(Stored data)
——

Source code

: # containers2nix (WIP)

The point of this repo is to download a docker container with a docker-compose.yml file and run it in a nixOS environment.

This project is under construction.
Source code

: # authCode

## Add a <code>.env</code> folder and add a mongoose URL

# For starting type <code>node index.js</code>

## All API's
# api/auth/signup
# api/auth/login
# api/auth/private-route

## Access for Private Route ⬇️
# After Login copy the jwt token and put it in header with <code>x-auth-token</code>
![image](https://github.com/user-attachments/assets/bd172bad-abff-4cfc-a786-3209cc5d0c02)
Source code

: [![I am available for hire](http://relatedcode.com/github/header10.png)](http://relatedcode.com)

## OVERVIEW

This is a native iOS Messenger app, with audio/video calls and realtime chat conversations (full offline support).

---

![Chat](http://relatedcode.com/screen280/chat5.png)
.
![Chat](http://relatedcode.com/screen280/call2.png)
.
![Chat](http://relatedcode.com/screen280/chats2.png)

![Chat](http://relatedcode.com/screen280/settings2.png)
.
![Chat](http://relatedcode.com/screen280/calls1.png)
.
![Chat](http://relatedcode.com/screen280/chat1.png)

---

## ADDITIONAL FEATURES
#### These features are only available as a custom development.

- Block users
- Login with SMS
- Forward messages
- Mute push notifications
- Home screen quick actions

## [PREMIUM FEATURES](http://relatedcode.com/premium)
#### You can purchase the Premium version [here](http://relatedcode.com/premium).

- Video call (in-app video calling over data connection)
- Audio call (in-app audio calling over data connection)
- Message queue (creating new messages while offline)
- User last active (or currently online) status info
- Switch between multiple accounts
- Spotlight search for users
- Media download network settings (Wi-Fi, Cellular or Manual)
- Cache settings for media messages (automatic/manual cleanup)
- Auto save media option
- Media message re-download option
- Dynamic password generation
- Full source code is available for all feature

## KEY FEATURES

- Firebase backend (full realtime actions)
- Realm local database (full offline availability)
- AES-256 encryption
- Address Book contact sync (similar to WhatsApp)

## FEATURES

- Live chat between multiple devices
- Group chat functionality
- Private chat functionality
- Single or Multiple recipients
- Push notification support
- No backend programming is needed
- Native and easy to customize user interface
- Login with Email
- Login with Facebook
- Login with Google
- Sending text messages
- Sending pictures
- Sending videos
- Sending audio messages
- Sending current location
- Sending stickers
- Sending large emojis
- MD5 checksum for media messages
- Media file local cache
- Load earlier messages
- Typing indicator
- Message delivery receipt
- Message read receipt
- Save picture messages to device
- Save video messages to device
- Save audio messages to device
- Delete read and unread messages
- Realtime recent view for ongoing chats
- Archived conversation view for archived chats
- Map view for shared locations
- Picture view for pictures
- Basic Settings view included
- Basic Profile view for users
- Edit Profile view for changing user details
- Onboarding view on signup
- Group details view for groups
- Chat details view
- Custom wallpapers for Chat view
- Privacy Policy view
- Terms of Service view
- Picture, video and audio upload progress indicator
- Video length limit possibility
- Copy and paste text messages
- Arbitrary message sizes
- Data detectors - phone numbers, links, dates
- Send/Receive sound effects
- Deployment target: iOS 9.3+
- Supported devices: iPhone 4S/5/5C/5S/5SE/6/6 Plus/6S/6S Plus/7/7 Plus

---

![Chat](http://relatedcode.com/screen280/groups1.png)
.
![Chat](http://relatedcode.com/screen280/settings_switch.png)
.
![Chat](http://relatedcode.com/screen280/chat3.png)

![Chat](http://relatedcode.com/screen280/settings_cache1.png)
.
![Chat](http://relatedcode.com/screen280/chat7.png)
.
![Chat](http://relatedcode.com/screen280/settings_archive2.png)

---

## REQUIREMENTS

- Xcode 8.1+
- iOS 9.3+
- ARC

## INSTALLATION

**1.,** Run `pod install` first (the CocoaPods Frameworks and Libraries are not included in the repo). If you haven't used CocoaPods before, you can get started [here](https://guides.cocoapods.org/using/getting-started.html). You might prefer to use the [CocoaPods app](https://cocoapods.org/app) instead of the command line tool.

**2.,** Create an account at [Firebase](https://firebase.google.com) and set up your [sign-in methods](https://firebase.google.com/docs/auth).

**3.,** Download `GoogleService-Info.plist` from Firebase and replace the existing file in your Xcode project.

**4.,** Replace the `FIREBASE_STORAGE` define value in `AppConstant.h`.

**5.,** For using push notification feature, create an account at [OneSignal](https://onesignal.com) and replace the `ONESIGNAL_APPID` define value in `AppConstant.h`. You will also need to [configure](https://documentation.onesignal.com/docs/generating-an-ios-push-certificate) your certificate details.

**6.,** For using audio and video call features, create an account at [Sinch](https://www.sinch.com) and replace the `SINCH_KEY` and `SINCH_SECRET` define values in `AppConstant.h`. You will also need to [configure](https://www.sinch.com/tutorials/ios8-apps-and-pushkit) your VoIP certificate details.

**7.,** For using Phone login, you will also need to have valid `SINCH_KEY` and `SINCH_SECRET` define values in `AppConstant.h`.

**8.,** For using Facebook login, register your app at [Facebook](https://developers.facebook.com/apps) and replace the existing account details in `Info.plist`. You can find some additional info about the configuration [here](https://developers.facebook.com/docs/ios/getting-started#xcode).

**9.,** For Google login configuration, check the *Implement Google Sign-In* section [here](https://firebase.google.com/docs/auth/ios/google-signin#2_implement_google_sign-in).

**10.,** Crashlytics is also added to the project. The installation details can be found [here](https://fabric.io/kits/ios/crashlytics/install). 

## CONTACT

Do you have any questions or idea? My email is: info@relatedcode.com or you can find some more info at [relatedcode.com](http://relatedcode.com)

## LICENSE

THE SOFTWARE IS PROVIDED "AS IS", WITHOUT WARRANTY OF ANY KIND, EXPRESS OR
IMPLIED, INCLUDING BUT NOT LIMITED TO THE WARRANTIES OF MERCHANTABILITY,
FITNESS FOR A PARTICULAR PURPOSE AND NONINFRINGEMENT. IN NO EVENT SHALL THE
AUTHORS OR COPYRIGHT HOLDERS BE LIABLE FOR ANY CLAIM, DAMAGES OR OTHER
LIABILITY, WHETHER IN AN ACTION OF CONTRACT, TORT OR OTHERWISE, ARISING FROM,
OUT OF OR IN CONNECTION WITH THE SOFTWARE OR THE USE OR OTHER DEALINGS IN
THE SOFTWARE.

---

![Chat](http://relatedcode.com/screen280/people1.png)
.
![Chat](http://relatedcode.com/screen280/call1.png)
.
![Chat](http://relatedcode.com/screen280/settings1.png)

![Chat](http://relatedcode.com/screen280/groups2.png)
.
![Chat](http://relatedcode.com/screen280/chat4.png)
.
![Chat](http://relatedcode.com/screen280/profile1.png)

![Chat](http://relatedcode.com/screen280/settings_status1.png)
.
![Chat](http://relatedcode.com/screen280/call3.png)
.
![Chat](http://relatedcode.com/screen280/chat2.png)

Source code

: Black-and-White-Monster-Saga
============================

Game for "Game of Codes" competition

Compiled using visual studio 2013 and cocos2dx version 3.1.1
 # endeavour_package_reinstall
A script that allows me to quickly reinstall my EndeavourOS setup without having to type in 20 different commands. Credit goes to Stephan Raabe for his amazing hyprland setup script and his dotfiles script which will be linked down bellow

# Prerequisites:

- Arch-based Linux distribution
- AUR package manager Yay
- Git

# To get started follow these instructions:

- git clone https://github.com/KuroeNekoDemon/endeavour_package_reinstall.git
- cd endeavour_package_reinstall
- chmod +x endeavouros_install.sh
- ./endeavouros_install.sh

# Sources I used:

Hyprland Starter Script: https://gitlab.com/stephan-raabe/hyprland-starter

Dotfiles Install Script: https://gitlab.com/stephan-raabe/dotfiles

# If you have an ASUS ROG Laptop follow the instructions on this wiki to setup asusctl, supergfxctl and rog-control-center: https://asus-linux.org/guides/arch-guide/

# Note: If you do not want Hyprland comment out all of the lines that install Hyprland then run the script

——

• YOUR INSTRUCTIONS
From the data above, reproduce word for word the lines running from the line with "- Login with SMS" to the line with "- Sending audio messages", ends included.

• FINISHED EXERCISE
- Login with SMS
- Forward messages
- Mute push notifications
- Home screen quick actions

## [PREMIUM FEATURES](http://relatedcode.com/premium)
#### You can purchase the Premium version [here](http://relatedcode.com/premium).

- Video call (in-app video calling over data connection)
- Audio call (in-app audio calling over data connection)
- Message queue (creating new messages while offline)
- User last active (or currently online) status info
- Switch between multiple accounts
- Spotlight search for users
- Media download network settings (Wi-Fi, Cellular or Manual)
- Cache settings for media messages (automatic/manual cleanup)
- Auto save media option
- Media message re-download option
- Dynamic password generation
- Full source code is available for all feature

## KEY FEATURES

- Firebase backend (full realtime actions)
- Realm local database (full offline availability)
- AES-256 encryption
- Address Book contact sync (similar to WhatsApp)

## FEATURES

- Live chat between multiple devices
- Group chat functionality
- Private chat functionality
- Single or Multiple recipients
- Push notification support
- No backend programming is needed
- Native and easy to customize user interface
- Login with Email
- Login with Facebook
- Login with Google
- Sending text messages
- Sending pictures
- Sending videos
- Sending audio messages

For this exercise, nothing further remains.